As a result of the change in the reported market categories, the revenue reported for the years ended December 31, 2010 and 2009 under the previous primary market categorization was reclassified to conform to the revenue presentation for the year ended December 31, 2011. This reclassification did not impact the Company's previously reported net revenues, operating income, net income, or earnings per share.
The Company’s revenue by its primary markets was as follows (in thousands):
| | Year Ended December 31, | |
| | 2011 | | | 2010 | | | 2009 | |
Mobile | | $ | 65,789 | | | $ | 10,525 | | | $ | 2,683 | |
Consumer Electronics | | | 87,922 | | | | 118,192 | | | | 97,502 | |
Personal Computers | | | 20,523 | | | | 24,124 | | | | 22,483 | |
Total product revenue | | | 174,234 | | | | 152,841 | | | | 122,668 | |
Licensing | | | 46,775 | | | | 38,506 | | | | 27,921 | |
Total revenue | | $ | 221,009 | | | $ | 191,347 | | | $ | 150,589 | |
The Company’s revenue by customers was as follows (in percentage):
| | Year Ended December 31, | |
| | 2011 | | | 2010 | | | 2009 | |
Customer A | | | 23.4 | % | | | 17.0 | % | | | |
Customer B | | | 13.8 | % | | | | | | | |
Customer C | | | 10.2 | % | | | | | | | 10.3 | % |
Customer D | | | | | | | 11.3 | % | | | | |
Customer E | | | | | | | 11.0 | % | | | 11.9 | % |
At December 31, 2011, two customers represented 17.7% and 11.9% of net accounts receivable.

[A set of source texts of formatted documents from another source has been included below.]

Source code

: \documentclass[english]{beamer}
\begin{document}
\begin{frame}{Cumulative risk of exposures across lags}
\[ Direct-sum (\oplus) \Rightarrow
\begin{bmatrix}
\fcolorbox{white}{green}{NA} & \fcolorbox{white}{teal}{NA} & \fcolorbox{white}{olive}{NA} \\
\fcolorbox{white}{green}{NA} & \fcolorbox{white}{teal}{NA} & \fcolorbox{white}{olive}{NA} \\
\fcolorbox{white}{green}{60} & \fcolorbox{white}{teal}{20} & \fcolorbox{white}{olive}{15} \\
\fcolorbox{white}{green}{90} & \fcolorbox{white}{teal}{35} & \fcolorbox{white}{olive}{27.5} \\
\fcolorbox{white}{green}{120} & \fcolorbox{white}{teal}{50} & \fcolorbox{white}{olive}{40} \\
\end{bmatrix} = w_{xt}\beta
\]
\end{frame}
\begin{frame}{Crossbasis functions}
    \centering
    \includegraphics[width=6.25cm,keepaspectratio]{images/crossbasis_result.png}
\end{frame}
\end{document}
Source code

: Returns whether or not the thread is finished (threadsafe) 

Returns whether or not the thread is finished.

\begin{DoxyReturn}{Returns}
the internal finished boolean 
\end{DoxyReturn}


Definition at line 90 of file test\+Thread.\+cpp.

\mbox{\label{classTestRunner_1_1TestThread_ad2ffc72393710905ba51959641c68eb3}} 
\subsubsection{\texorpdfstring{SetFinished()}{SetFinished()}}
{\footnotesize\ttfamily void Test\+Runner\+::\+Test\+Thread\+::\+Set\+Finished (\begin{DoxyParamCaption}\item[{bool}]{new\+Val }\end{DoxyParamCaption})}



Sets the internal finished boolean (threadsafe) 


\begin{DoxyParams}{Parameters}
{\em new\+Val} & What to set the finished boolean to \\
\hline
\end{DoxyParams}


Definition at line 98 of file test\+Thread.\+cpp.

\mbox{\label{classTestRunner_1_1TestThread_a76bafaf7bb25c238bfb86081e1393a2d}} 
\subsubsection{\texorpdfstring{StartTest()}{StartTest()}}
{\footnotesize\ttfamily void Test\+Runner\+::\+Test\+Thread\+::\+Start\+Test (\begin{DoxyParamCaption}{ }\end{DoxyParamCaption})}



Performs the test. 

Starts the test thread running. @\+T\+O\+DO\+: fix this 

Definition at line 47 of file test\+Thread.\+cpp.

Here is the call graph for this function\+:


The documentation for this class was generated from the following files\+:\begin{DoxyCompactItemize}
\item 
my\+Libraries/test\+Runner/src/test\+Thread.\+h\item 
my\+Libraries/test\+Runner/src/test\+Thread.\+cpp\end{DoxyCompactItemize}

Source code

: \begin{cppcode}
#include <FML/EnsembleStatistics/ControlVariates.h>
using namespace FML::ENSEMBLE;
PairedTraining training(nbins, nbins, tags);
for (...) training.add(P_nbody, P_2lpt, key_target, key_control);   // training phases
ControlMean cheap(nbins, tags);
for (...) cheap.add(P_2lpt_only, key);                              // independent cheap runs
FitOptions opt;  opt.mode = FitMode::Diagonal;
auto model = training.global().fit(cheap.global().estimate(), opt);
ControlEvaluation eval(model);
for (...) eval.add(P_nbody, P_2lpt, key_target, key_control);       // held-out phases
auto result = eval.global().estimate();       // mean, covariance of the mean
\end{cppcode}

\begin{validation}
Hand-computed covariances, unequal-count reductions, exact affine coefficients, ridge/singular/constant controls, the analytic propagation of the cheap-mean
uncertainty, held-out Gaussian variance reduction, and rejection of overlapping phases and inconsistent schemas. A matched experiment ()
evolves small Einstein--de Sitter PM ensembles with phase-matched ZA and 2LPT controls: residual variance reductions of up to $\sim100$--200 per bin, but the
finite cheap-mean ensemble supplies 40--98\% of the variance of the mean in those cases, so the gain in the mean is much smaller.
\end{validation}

At December 31, 2010, two customers represented 25.7% and 17.2% of net accounts receivable. At December 31, 2009, one customer represented 10.0% of net accounts receivable. The Company’s top five customers, including distributors, generated 61.4%, 58.3% and 44.2% of the Company’s revenue in 2011, 2010 and 2009, respectively.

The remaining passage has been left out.